● **Records supplied**
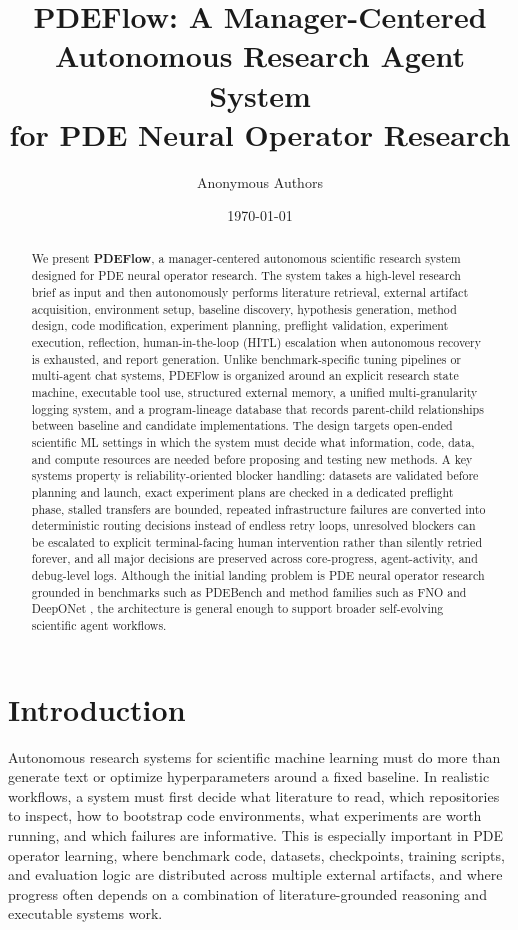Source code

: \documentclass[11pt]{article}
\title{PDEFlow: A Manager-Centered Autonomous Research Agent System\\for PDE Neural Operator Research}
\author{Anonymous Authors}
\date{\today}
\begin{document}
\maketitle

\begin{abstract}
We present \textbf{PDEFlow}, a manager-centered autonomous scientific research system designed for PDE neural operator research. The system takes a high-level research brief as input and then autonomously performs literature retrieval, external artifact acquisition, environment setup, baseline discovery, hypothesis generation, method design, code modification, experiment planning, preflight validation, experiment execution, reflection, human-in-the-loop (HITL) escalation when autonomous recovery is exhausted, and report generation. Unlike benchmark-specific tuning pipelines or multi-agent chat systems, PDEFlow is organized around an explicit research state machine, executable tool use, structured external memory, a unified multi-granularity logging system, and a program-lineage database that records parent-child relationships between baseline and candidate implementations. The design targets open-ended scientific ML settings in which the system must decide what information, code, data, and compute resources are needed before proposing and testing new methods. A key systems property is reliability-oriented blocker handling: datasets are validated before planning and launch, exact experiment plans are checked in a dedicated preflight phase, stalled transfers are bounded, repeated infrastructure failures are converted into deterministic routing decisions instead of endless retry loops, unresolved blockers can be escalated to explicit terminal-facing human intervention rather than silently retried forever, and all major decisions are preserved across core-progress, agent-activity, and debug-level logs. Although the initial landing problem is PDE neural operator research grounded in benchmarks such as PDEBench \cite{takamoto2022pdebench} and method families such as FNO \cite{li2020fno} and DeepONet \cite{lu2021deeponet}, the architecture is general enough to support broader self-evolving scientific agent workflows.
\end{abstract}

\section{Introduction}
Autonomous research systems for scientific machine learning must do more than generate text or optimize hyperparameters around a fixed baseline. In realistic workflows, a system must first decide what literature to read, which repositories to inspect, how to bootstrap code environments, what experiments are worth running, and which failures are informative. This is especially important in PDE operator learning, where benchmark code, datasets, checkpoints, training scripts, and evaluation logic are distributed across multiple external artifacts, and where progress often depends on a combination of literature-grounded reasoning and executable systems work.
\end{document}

...

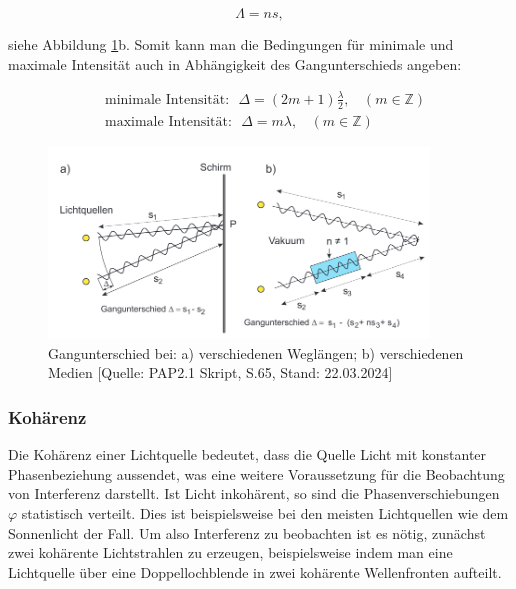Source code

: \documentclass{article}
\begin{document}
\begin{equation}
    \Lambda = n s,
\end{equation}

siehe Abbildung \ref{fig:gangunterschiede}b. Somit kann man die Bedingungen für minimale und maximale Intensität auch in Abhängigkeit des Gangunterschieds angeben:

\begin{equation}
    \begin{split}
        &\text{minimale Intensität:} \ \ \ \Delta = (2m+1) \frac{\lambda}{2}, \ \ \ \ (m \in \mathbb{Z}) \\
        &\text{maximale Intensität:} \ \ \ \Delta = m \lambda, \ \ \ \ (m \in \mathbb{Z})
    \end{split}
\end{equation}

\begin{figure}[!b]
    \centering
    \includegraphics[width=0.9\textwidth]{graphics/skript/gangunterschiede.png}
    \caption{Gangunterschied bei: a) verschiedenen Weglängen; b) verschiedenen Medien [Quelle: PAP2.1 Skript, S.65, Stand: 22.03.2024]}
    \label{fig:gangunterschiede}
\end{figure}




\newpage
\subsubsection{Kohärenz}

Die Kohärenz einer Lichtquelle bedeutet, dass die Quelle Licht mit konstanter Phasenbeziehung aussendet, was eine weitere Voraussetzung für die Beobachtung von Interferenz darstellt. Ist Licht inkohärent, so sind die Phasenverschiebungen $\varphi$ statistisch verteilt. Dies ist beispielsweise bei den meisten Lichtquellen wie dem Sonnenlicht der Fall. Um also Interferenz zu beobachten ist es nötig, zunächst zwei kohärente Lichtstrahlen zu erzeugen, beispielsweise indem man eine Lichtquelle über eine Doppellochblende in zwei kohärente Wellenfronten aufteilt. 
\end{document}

● **Directions for this task**
Lines with the word "Delta": copy each one from the data above.

● **Output below**
        &\text{minimale Intensität:} \ \ \ \Delta = (2m+1) \frac{\lambda}{2}, \ \ \ \ (m \in \mathbb{Z}) \\
        &\text{maximale Intensität:} \ \ \ \Delta = m \lambda, \ \ \ \ (m \in \mathbb{Z})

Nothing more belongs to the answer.